Given information.
____________

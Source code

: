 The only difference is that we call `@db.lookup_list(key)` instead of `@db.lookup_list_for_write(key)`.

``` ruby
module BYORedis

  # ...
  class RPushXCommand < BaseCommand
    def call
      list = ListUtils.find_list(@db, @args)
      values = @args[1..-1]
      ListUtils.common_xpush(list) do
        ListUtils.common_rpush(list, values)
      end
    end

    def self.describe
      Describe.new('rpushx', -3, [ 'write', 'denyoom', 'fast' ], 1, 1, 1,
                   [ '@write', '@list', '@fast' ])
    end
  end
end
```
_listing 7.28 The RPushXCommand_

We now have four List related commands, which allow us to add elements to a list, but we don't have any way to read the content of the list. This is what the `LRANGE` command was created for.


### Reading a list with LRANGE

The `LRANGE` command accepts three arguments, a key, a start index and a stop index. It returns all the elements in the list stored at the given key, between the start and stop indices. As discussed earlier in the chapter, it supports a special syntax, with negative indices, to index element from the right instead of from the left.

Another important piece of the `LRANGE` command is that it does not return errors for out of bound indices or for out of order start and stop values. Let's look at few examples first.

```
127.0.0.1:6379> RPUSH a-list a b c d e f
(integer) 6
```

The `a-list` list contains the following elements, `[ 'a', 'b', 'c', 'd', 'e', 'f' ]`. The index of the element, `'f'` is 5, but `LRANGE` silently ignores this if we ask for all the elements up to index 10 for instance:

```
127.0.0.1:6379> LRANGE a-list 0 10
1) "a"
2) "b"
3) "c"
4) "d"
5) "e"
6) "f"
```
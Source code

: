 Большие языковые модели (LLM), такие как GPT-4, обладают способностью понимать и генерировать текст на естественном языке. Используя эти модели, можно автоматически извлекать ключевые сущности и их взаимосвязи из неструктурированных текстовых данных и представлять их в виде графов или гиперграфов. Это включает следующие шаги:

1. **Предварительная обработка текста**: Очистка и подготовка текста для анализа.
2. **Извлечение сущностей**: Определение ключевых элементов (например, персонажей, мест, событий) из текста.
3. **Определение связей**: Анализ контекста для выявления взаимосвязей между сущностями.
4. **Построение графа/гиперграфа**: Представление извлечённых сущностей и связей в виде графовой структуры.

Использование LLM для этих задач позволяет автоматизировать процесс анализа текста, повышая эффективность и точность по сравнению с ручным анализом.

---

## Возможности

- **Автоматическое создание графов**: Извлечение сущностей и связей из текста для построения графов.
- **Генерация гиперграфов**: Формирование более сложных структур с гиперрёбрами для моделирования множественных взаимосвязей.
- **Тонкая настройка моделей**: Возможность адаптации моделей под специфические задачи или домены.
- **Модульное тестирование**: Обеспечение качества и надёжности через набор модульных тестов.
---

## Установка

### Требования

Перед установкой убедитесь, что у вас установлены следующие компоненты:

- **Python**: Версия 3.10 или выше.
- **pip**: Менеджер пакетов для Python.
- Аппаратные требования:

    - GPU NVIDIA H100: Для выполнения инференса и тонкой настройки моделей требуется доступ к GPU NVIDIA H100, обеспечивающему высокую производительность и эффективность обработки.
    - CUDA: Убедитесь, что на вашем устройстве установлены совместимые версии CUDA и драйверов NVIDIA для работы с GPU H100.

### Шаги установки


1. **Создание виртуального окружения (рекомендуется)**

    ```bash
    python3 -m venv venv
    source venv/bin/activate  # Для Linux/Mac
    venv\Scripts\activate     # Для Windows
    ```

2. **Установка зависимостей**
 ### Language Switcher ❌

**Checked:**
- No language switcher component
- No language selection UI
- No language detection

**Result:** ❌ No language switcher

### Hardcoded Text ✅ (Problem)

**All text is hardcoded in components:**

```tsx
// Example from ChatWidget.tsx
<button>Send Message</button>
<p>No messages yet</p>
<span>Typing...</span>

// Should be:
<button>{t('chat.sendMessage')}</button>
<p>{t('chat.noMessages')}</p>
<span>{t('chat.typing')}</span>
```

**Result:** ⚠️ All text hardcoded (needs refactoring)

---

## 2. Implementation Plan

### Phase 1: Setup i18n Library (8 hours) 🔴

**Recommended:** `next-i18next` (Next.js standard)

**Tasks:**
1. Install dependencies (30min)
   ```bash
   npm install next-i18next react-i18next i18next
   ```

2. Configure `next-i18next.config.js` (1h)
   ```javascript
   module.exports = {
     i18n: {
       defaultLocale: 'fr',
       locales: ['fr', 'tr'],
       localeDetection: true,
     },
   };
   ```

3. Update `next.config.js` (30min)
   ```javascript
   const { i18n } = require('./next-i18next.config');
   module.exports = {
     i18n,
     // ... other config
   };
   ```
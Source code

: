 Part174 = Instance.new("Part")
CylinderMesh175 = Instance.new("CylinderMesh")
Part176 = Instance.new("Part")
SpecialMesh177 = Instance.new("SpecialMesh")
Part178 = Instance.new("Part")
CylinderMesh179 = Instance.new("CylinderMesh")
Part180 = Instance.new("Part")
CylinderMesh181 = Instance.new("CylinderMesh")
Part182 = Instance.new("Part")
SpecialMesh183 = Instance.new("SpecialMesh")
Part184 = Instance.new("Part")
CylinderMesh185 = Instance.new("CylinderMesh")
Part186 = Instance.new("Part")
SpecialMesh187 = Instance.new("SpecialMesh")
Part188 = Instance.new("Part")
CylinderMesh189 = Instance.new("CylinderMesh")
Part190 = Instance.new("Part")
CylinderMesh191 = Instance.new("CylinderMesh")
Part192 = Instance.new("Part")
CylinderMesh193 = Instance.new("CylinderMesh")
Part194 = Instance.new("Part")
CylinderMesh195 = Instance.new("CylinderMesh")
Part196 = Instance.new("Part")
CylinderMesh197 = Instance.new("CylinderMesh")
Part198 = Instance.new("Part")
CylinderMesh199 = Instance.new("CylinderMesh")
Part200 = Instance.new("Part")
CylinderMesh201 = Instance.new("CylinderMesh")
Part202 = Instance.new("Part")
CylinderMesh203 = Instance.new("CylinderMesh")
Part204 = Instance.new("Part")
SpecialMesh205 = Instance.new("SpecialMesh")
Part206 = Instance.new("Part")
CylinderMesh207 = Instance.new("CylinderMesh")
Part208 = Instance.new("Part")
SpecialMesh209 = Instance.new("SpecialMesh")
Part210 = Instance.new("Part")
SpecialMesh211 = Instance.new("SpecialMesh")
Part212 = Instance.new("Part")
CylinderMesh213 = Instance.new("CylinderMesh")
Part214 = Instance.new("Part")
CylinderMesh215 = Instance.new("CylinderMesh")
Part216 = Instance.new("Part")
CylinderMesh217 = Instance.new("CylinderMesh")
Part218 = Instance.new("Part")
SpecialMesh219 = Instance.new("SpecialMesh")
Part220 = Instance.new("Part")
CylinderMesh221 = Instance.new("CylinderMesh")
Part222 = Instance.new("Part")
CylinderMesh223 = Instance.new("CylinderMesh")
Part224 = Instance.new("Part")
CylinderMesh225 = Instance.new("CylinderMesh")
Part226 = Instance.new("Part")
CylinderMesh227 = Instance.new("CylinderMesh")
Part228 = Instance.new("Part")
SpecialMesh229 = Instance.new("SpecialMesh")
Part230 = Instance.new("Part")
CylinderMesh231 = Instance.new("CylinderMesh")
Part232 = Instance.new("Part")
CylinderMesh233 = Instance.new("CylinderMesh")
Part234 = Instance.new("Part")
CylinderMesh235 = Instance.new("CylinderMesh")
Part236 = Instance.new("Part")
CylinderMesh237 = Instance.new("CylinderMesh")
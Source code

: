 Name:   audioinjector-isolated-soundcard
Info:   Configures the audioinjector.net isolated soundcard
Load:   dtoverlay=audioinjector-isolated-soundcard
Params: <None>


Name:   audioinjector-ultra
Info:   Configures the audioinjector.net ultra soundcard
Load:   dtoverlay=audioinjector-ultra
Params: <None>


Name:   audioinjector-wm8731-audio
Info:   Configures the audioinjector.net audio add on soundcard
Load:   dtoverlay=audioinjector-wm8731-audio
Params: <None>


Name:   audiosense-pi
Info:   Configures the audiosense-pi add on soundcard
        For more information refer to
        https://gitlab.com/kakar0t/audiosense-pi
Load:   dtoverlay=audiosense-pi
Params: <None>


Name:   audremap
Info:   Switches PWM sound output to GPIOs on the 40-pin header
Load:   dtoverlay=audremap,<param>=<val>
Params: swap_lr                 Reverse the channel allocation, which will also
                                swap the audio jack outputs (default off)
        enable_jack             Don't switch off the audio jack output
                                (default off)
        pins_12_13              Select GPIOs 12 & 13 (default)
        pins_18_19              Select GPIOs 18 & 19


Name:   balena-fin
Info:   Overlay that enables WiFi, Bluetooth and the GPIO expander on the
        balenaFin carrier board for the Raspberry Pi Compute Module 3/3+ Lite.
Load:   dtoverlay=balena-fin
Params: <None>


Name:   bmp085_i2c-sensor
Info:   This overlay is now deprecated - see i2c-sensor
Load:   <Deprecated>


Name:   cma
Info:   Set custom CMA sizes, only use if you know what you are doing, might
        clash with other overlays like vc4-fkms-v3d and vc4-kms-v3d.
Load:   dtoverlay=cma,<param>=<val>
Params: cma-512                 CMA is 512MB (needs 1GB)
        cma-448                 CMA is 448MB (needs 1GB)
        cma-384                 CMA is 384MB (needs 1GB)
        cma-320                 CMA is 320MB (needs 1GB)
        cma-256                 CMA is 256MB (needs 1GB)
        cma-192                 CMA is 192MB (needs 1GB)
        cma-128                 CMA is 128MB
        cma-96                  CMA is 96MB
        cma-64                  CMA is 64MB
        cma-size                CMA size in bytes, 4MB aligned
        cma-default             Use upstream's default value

____________

Try it.
Copy all lines from the material that hold "NVIDIA".

Completed exercise.
    - GPU NVIDIA H100: Для выполнения инференса и тонкой настройки моделей требуется доступ к GPU NVIDIA H100, обеспечивающему высокую производительность и эффективность обработки.
    - CUDA: Убедитесь, что на вашем устройстве установлены совместимые версии CUDA и драйверов NVIDIA для работы с GPU H100.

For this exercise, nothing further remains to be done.